Imbauan untuk Masyarakat dan Aparat
Hasbi mengajak seluruh elemen masyarakat untuk bersama-sama menjaga ketenangan dan tidak mudah terprovokasi oleh informasi yang belum terverifikasi, baik secara langsung maupun melalui media sosial. Ia juga meminta aparat untuk meningkatkan edukasi dan sosialisasi tentang pentingnya menjaga keamanan lingkungan hingga tingkat RT dan RW agar potensi gesekan dapat dideteksi dan diatasi sejak dini.
“Jangan ada yang mau diadu domba atau terpancing oleh provokasi. Semua pihak harus berkomitmen menjaga keamanan di lingkungan masing-masing. Jika ada persoalan, selesaikan melalui dialog dan serahkan proses penegakan hukum kepada aparat yang berwenang,” tegas Hasbi.
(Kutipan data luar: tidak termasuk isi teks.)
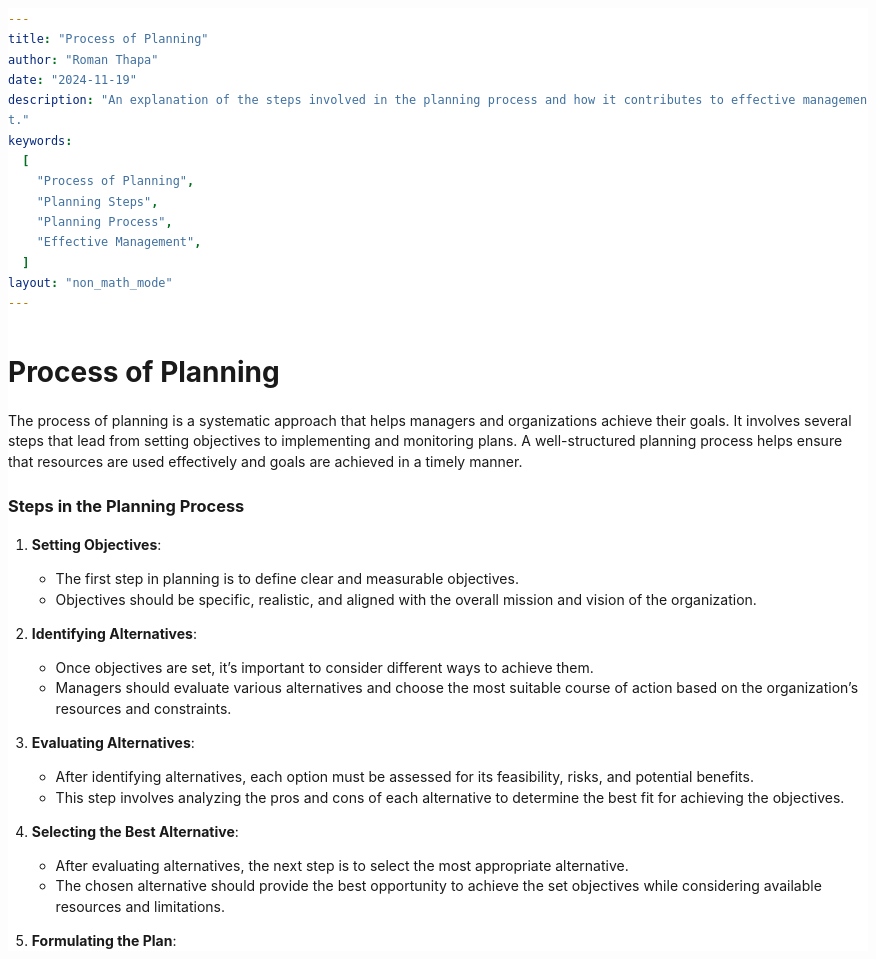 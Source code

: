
 ```yaml
---
title: "Process of Planning"
author: "Roman Thapa"
date: "2024-11-19"
description: "An explanation of the steps involved in the planning process and how it contributes to effective management."
keywords:
  [
    "Process of Planning",
    "Planning Steps",
    "Planning Process",
    "Effective Management",
  ]
layout: "non_math_mode"
---
```


# Process of Planning

The process of planning is a systematic approach that helps managers and organizations achieve their goals. It involves several steps that lead from setting objectives to implementing and monitoring plans. A well-structured planning process helps ensure that resources are used effectively and goals are achieved in a timely manner.

### Steps in the Planning Process

1. **Setting Objectives**:

   - The first step in planning is to define clear and measurable objectives.
   - Objectives should be specific, realistic, and aligned with the overall mission and vision of the organization.

2. **Identifying Alternatives**:

   - Once objectives are set, it’s important to consider different ways to achieve them.
   - Managers should evaluate various alternatives and choose the most suitable course of action based on the organization’s resources and constraints.

3. **Evaluating Alternatives**:

   - After identifying alternatives, each option must be assessed for its feasibility, risks, and potential benefits.
   - This step involves analyzing the pros and cons of each alternative to determine the best fit for achieving the objectives.

4. **Selecting the Best Alternative**:

   - After evaluating alternatives, the next step is to select the most appropriate alternative.
   - The chosen alternative should provide the best opportunity to achieve the set objectives while considering available resources and limitations.

5. **Formulating the Plan**:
Dampak Bentrokan dan Pentingnya Kamtibmas
Bentrokan ini tidak hanya menyebabkan korban jiwa dan luka-luka, tetapi juga menimbulkan kerugian materi akibat pembakaran kendaraan serta mengganggu aktivitas masyarakat dan kegiatan usaha di wilayah tersebut. Gangguan seperti ini dapat merusak rasa aman warga dan berdampak negatif terhadap ekonomi lokal.
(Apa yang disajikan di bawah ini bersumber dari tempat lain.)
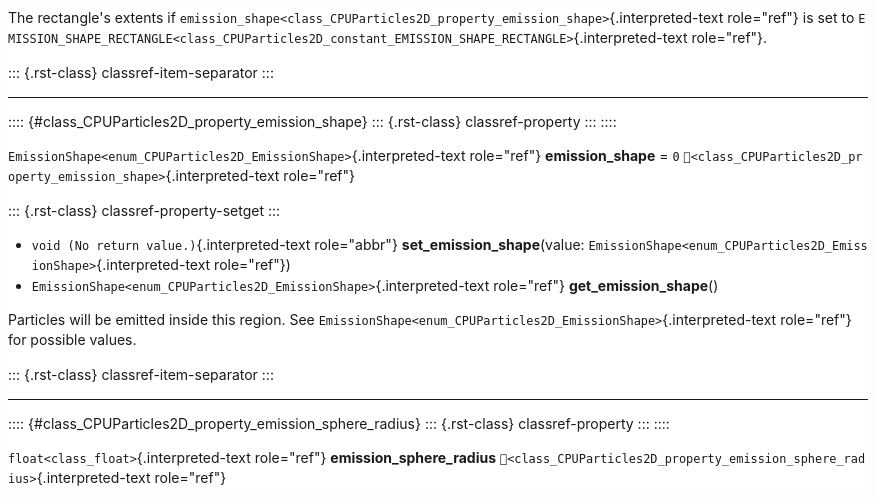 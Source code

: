 The rectangle\'s extents if
`emission_shape<class_CPUParticles2D_property_emission_shape>`{.interpreted-text
role="ref"} is set to
`EMISSION_SHAPE_RECTANGLE<class_CPUParticles2D_constant_EMISSION_SHAPE_RECTANGLE>`{.interpreted-text
role="ref"}.

::: {.rst-class}
classref-item-separator
:::

------------------------------------------------------------------------

:::: {#class_CPUParticles2D_property_emission_shape}
::: {.rst-class}
classref-property
:::
::::

`EmissionShape<enum_CPUParticles2D_EmissionShape>`{.interpreted-text
role="ref"} **emission_shape** = `0`
`🔗<class_CPUParticles2D_property_emission_shape>`{.interpreted-text
role="ref"}

::: {.rst-class}
classref-property-setget
:::

- `void (No return value.)`{.interpreted-text role="abbr"}
  **set_emission_shape**(value:
  `EmissionShape<enum_CPUParticles2D_EmissionShape>`{.interpreted-text
  role="ref"})
- `EmissionShape<enum_CPUParticles2D_EmissionShape>`{.interpreted-text
  role="ref"} **get_emission_shape**()

Particles will be emitted inside this region. See
`EmissionShape<enum_CPUParticles2D_EmissionShape>`{.interpreted-text
role="ref"} for possible values.

::: {.rst-class}
classref-item-separator
:::

------------------------------------------------------------------------

:::: {#class_CPUParticles2D_property_emission_sphere_radius}
::: {.rst-class}
classref-property
:::
::::

`float<class_float>`{.interpreted-text role="ref"}
**emission_sphere_radius**
`🔗<class_CPUParticles2D_property_emission_sphere_radius>`{.interpreted-text
role="ref"}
Oleh karena itu, penguatan kamtibmas menjadi prioritas utama agar kejadian serupa tidak terulang dan masyarakat dapat beraktivitas dengan aman dan nyaman.
Perkembangan Terbaru
Polisi telah menetapkan tujuh tersangka terkait bentrokan berdarah ini. Penanganan kasus terus berlanjut untuk memastikan proses hukum berjalan sesuai ketentuan dan memberikan efek jera bagi pelaku.
Situasi keamanan di Matraman kini terus dipantau oleh aparat kepolisian dan pihak terkait guna menghindari potensi konflik lanjutan serta menjaga stabilitas sosial di daerah tersebut.